PROBLEM REQUIREMENTS |
Go to the line containing "this board is" in the records below and print it and every following line exactly, on through the line containing "The measurement history", then stop.

MATERIAL FOR THIS EXERCISE |
=== Begin Enclosure ===
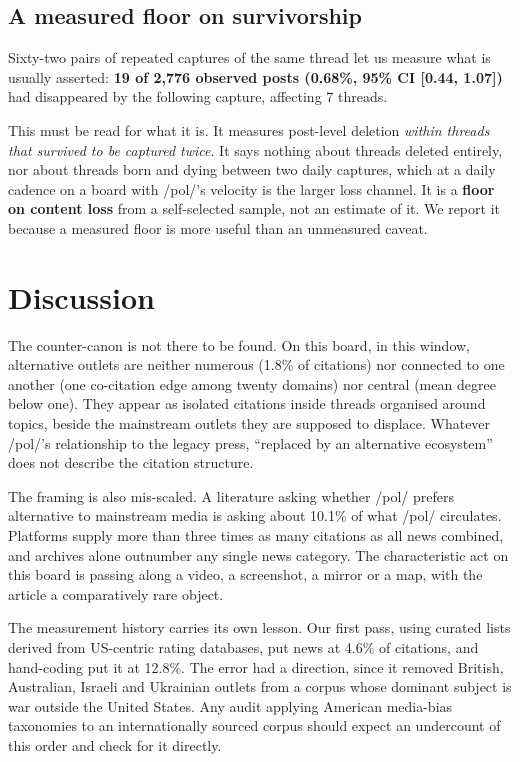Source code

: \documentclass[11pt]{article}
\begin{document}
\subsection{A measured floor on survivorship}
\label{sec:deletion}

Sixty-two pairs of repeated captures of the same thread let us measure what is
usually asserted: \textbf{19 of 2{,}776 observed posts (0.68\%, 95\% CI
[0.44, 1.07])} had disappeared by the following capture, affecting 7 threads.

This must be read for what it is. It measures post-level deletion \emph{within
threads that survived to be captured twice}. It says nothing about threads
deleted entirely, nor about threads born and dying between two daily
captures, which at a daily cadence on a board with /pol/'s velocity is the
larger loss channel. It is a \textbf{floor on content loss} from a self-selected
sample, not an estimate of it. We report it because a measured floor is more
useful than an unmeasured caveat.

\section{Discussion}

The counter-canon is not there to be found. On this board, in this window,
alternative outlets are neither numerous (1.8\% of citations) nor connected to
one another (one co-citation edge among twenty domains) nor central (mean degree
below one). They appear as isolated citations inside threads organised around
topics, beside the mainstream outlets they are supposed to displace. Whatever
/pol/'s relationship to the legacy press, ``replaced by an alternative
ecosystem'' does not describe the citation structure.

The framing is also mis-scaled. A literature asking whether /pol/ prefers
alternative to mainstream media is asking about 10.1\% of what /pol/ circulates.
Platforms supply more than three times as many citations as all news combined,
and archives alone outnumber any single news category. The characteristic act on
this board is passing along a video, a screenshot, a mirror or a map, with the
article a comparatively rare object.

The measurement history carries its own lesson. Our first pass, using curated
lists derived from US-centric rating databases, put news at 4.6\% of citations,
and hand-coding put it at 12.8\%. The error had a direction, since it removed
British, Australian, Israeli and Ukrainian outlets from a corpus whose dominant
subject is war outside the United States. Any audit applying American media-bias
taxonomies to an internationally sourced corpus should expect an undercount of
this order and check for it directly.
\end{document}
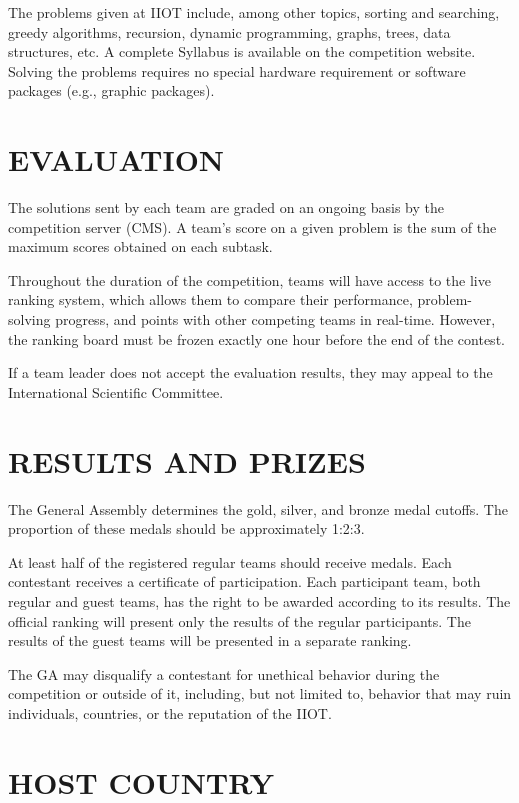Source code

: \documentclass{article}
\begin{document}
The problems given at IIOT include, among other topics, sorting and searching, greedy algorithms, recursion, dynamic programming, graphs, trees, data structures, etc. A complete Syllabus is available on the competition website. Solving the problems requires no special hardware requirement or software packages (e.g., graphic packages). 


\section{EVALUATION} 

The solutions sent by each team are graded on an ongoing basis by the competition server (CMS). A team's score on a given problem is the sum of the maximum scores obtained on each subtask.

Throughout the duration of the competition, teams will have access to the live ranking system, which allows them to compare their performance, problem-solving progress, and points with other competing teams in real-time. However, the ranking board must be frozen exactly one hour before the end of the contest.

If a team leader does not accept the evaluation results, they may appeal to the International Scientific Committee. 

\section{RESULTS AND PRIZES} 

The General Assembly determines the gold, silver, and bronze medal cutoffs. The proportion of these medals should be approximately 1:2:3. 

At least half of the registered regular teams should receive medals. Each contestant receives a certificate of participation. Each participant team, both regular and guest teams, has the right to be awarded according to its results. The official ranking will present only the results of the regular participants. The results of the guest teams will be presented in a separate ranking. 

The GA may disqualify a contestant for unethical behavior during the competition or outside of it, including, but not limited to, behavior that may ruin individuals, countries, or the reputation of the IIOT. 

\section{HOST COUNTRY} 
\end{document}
=== End Enclosure ===
SOLUTION TO THIS TASK |
this board is passing along a video, a screenshot, a mirror or a map, with the
article a comparatively rare object.

The measurement history carries its own lesson. Our first pass, using curated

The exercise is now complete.